Transformation of mutagenic aromatic amines into non-mutagenic species by alkyl substituents. Part II: alkylation far away from the amino function

Alkyl and trifluoromethyl derivatives of 4-aminobiphenyl (1) (4ABP) and 2-aminofluorene (7) (2AF) were synthesised and assayed for mutagenicity using Salmonella typhimurium tester strains TA98 and TA100 with and without the addition of S9 mix. Modification of 1 was achieved by attachment of alkyl groups (methyl, ethyl, iso-propyl, n-butyl, tert-butyl) and a trifluoromethyl group (CF(3)) in the 4'-position, the 3'-position (Me, CF(3)) and the 3'-, 5'-positions (DiMe, DiCF(3)). Compound 7 was modified by introduction of alkyl groups (methyl, tert-butyl, adamantyl) and a trifluoromethyl group (CF(3)) in the 7-position. The derivatives of 1 and 7 show for groups with growing steric demand decreased mutagenic activity. The bulkiest groups (CF(3), tert-butyl and adamantyl) induce the strongest effects on the mutagenicity. It was even possible to eliminate the mutagenicity of 1 and 7 by introduction of such substituents. In the last part of the work, we compared the experimental mutagenicities with calculated values derived from QSAR correlations. Our findings show that the predictions for aromatic amines with bulky substituents were generally too high. The strongest deviations were observed in the case of the CF(3)-, tert-butyl- and the adamantyl-group. Only the parent compounds and derivatives with small alkyl groups were predicted well. These investigations show that "large" substituents have an influence on the mutagenicity caused by their steric demand. To predict the correct mutagenicities of such compounds, it is necessary to introduce steric parameters in the respective QSAR equations which will be done in a forthcoming paper.

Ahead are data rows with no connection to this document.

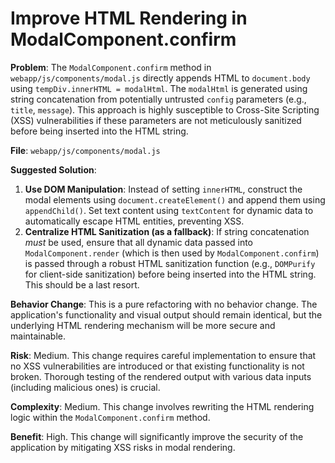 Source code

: 
# Improve HTML Rendering in ModalComponent.confirm

**Problem**: The `ModalComponent.confirm` method in `webapp/js/components/modal.js` directly appends HTML to `document.body` using `tempDiv.innerHTML = modalHtml`. The `modalHtml` is generated using string concatenation from potentially untrusted `config` parameters (e.g., `title`, `message`). This approach is highly susceptible to Cross-Site Scripting (XSS) vulnerabilities if these parameters are not meticulously sanitized before being inserted into the HTML string.

**File**: `webapp/js/components/modal.js`

**Suggested Solution**:
1. **Use DOM Manipulation**: Instead of setting `innerHTML`, construct the modal elements using `document.createElement()` and append them using `appendChild()`. Set text content using `textContent` for dynamic data to automatically escape HTML entities, preventing XSS.
2. **Centralize HTML Sanitization (as a fallback)**: If string concatenation *must* be used, ensure that all dynamic data passed into `ModalComponent.render` (which is then used by `ModalComponent.confirm`) is passed through a robust HTML sanitization function (e.g., `DOMPurify` for client-side sanitization) before being inserted into the HTML string. This should be a last resort.

**Behavior Change**: This is a pure refactoring with no behavior change. The application's functionality and visual output should remain identical, but the underlying HTML rendering mechanism will be more secure and maintainable.

**Risk**: Medium. This change requires careful implementation to ensure that no XSS vulnerabilities are introduced or that existing functionality is not broken. Thorough testing of the rendered output with various data inputs (including malicious ones) is crucial.

**Complexity**: Medium. This change involves rewriting the HTML rendering logic within the `ModalComponent.confirm` method.

**Benefit**: High. This change will significantly improve the security of the application by mitigating XSS risks in modal rendering.
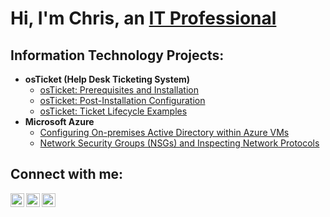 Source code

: <h1>Hi, I'm Chris, an <a href="www.linkedin.com/in/christopher-jones-c4r1s">IT Professional</a></h1>

<h2>Information Technology Projects:</h2>

- <b>osTicket (Help Desk Ticketing System)</b>
  - [osTicket: Prerequisites and Installation](https://github.com/CJones226/osticket-prereqs)
  - [osTicket: Post-Installation Configuration](https://github.com/joshmadakorcc/post-install-config)
  - [osTicket: Ticket Lifecycle Examples](https://github.com/joshmadakorcc/ticket-lifecycle)
- <b>Microsoft Azure</b>
  - [Configuring On-premises Active Directory within Azure VMs](https://github.com/joshmadakorcc/configure-ad)
  - [Network Security Groups (NSGs) and Inspecting Network Protocols](https://github.com/joshmadakorcc/azure-network-protocols)

<h2>Connect with me:</h2>

[<img align="left" alt="Chris | GlaassDoor" width="22px" src="https://cdn.jsdelivr.net/npm/simple-icons@3.13.0/icons/glassdoor.svg" />][glassdoor]
[<img align="left" alt="Chris | LinkedIn" width="22px" src="https://cdn.jsdelivr.net/npm/simple-icons@v3/icons/linkedin.svg" />][linkedin]
[<img align="left" alt="Chris | Indeed" width="22px" src="https://cdn.jsdelivr.net/npm/simple-icons@3.13.0/icons/indeed.svg" />][indeed]

[glassdoor]: https://twitter.com/Josh
[indeed]: https://profile.indeed.com/?hl=en_US&co=US&from=gnav-jobseeker-profile--profile-one-frontend
[linkedin]: www.linkedin.com/in/christopher-jones-c4r1s
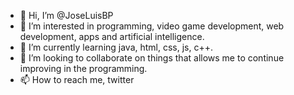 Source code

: - 👋 Hi, I’m @JoseLuisBP
- 👀 I’m interested in programming, video game development, web development, apps and artificial intelligence.
- 🌱 I’m currently learning java, html, css, js, c++.
- 💞️ I’m looking to collaborate on things that allows me to continue improving in the programming.
- 📫 How to reach me, twitter

<!---
JoseLuisBP/JoseLuisBP is a ✨ special ✨ repository because its `README.md` (this file) appears on your GitHub profile.
You can click the Preview link to take a look at your changes.
--->
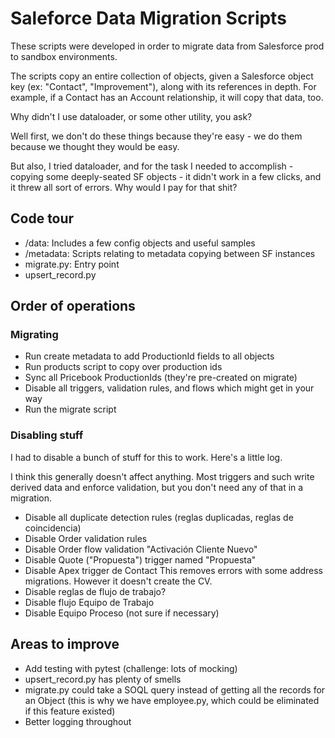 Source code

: # Saleforce Data Migration Scripts

These scripts were developed in order to migrate data from Salesforce prod to sandbox
environments.

The scripts copy an entire collection of objects, given a Salesforce object key
(ex: "Contact", "Improvement"), along with its references in depth. For example,
if a Contact has an Account relationship, it will copy that data, too.

Why didn't I use dataloader, or some other utility, you ask?

Well first, we don't do these things because they're easy - we do them because we 
thought they would be easy.

But also, I tried dataloader, and for the task I needed to accomplish - copying some
deeply-seated SF objects - it didn't work in a few clicks, and it threw all sort of 
errors. Why would I pay for that shit?

## Code tour

- /data: Includes a few config objects and useful samples
- /metadata: Scripts relating to metadata copying between SF instances
- migrate.py: Entry point
- upsert_record.py


## Order of operations

### Migrating 

- Run create metadata to add ProductionId fields to all objects
- Run products script to copy over production ids
- Sync all Pricebook ProductionIds (they're pre-created on migrate)
- Disable all triggers, validation rules, and flows which might get in your way
- Run the migrate script 

### Disabling stuff

I had to disable a bunch of stuff for this to work. Here's a little log.

I think this generally doesn't affect anything. Most triggers and such write derived
data and enforce validation, but you don't need any of that in a migration.

- Disable all duplicate detection rules (reglas duplicadas, reglas de coincidencia)
- Disable Order validation rules
- Disable Order flow validation "Activación Cliente Nuevo"
- Disable Quote ("Propuesta") trigger named "Propuesta"
- Disable Apex trigger de Contact
  This removes errors with some address migrations. However it doesn't create the CV.
- Disable reglas de flujo de trabajo?
- Disable flujo Equipo de Trabajo
- Disable Equipo Proceso (not sure if necessary)



## Areas to improve

- Add testing with pytest (challenge: lots of mocking)
- upsert_record.py has plenty of smells
- migrate.py could take a SOQL query instead of getting all the records for an Object
  (this is why we have employee.py, which could be eliminated if this feature existed)
- Better logging throughout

Transformation of mutagenic aromatic amines into non-mutagenic species by alkyl substituents. Part I. Alkylation ortho to the amino function

Alkyl-substituted derivatives of 2-aminonaphthalene (2-AN) 1, 2-aminofluorene (2-AF) 6 and 4-aminobiphenyl (4-ABP) 11 were synthesized and the mutagenic activity of these compounds determined in Salmonella typhimurium strains TA98 and TA100 with and without S9 mix. In the case of the ortho-substituted 4-aminobiphenyls 12-15 (3-alkyl=ethyl, iso-propyl, n-butyl, tert-butyl) the substituent with the strongest steric demand (3-tert-butyl) shows the strongest influence on the decrease of mutagenicity if compared with the parent compound. In the series of the bis-ortho-disubstituted compounds 16-18 (3,5-dimethyl-, 3,5-diethyl- and 3,5-diisopropyl-4-aminobiphenyl) generation of non-mutagenic species occurs already with the introduction of two ethyl groups. For the 4-aminobiphenyl derivatives 12-15 and 16-18, as well as for the 1-alkylated 2-aminofluorenes 7-10 and the 1-alkylated 2-aminonaphthalenes 2-5 a smaller mutagenicity was observed if compared with predicted mutagenicities as calculated by the QSAR equations of Debnath et al. (Environ. Mol. Mutagen. 19 (1992) 37). The largest differences resulted in the cases of the tert-butyl substituted compounds. Only with smaller alkyl groups like ethyl the QSAR predictions and the experimentally determined mutagenicities come close to each other. Thus, these results show that appropriate alkyl substitution reduces (eliminates) mutagenicity, secondly, it is necessary to introduce steric parameters to predict the mutagenicity of such compounds correctly.